Work order: Start to finish, retype the entries exactly while omitting the pictures.

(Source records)
=== Section Start ===

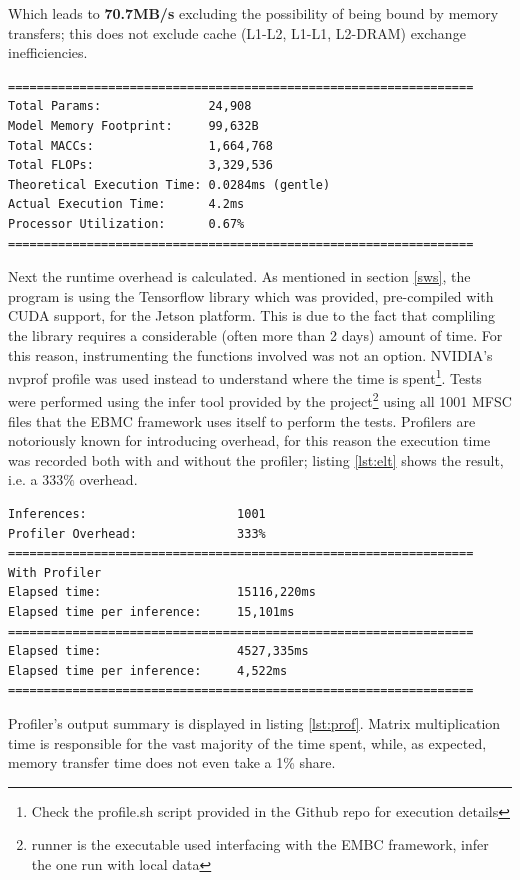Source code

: \documentclass{article}
\begin{document}
Which leads to \textbf{70.7MB/s} excluding the possibility of being bound by memory transfers; this does not exclude cache (L1-L2, L1-L1, L2-DRAM) exchange inefficiencies.

\begin{lstlisting}[caption=Computations Summary]
=================================================================
Total Params:               24,908
Model Memory Footprint:     99,632B
Total MACCs:                1,664,768
Total FLOPs:                3,329,536
Theoretical Execution Time: 0.0284ms (gentle)
Actual Execution Time:      4.2ms
Processor Utilization:      0.67%
=================================================================
\end{lstlisting}\label{lst:footprint}

Next the runtime overhead is calculated. As mentioned in section \ref{sws}, the program is using the Tensorflow library which was provided, pre-compiled with CUDA support, for the Jetson platform. This is due to the fact that compliling the library requires a considerable (often more than 2 days) amount of time. For this reason, instrumenting the functions involved was not an option. NVIDIA's nvprof profile was used instead to understand where the time is spent\footnote{Check the profile.sh script provided in the Github repo for execution details}. Tests were performed using the infer tool provided by the project\footnote{runner is the executable used interfacing with the EMBC framework, infer the one run with local data} using all 1001 MFSC files that the EBMC framework uses itself to perform the tests. Profilers are notoriously known for introducing overhead, for this reason the execution time was recorded both with and without the profiler; listing \ref{lst:elt} shows the result, i.e. a \(333\%\) overhead.

\begin{lstlisting}[caption=Infer tool execution time with and without profiler]
Inferences:                     1001
Profiler Overhead:              333%
=================================================================
With Profiler
Elapsed time:                   15116,220ms
Elapsed time per inference:     15,101ms
=================================================================
Elapsed time:                   4527,335ms
Elapsed time per inference:     4,522ms
=================================================================
\end{lstlisting}\label{lst:elt}

Profiler's output summary is displayed in listing \ref{lst:prof}. Matrix multiplication time is responsible for the vast majority of the time spent, while, as expected, memory transfer time does not even take a 1\% share.
\end{document}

=== Section End ===

Result for this exercise:
Source code

: \documentclass{article}
\begin{document}
Which leads to \textbf{70.7MB/s} excluding the possibility of being bound by memory transfers; this does not exclude cache (L1-L2, L1-L1, L2-DRAM) exchange inefficiencies.

\begin{lstlisting}[caption=Computations Summary]
=================================================================
Total Params:               24,908
Model Memory Footprint:     99,632B
Total MACCs:                1,664,768
Total FLOPs:                3,329,536
Theoretical Execution Time: 0.0284ms (gentle)
Actual Execution Time:      4.2ms
Processor Utilization:      0.67%
=================================================================
\end{lstlisting}\label{lst:footprint}

Next the runtime overhead is calculated. As mentioned in section \ref{sws}, the program is using the Tensorflow library which was provided, pre-compiled with CUDA support, for the Jetson platform. This is due to the fact that compliling the library requires a considerable (often more than 2 days) amount of time. For this reason, instrumenting the functions involved was not an option. NVIDIA's nvprof profile was used instead to understand where the time is spent\footnote{Check the profile.sh script provided in the Github repo for execution details}. Tests were performed using the infer tool provided by the project\footnote{runner is the executable used interfacing with the EMBC framework, infer the one run with local data} using all 1001 MFSC files that the EBMC framework uses itself to perform the tests. Profilers are notoriously known for introducing overhead, for this reason the execution time was recorded both with and without the profiler; listing \ref{lst:elt} shows the result, i.e. a \(333\%\) overhead.

\begin{lstlisting}[caption=Infer tool execution time with and without profiler]
Inferences:                     1001
Profiler Overhead:              333%
=================================================================
With Profiler
Elapsed time:                   15116,220ms
Elapsed time per inference:     15,101ms
=================================================================
Elapsed time:                   4527,335ms
Elapsed time per inference:     4,522ms
=================================================================
\end{lstlisting}\label{lst:elt}

Profiler's output summary is displayed in listing \ref{lst:prof}. Matrix multiplication time is responsible for the vast majority of the time spent, while, as expected, memory transfer time does not even take a 1\% share.
\end{document}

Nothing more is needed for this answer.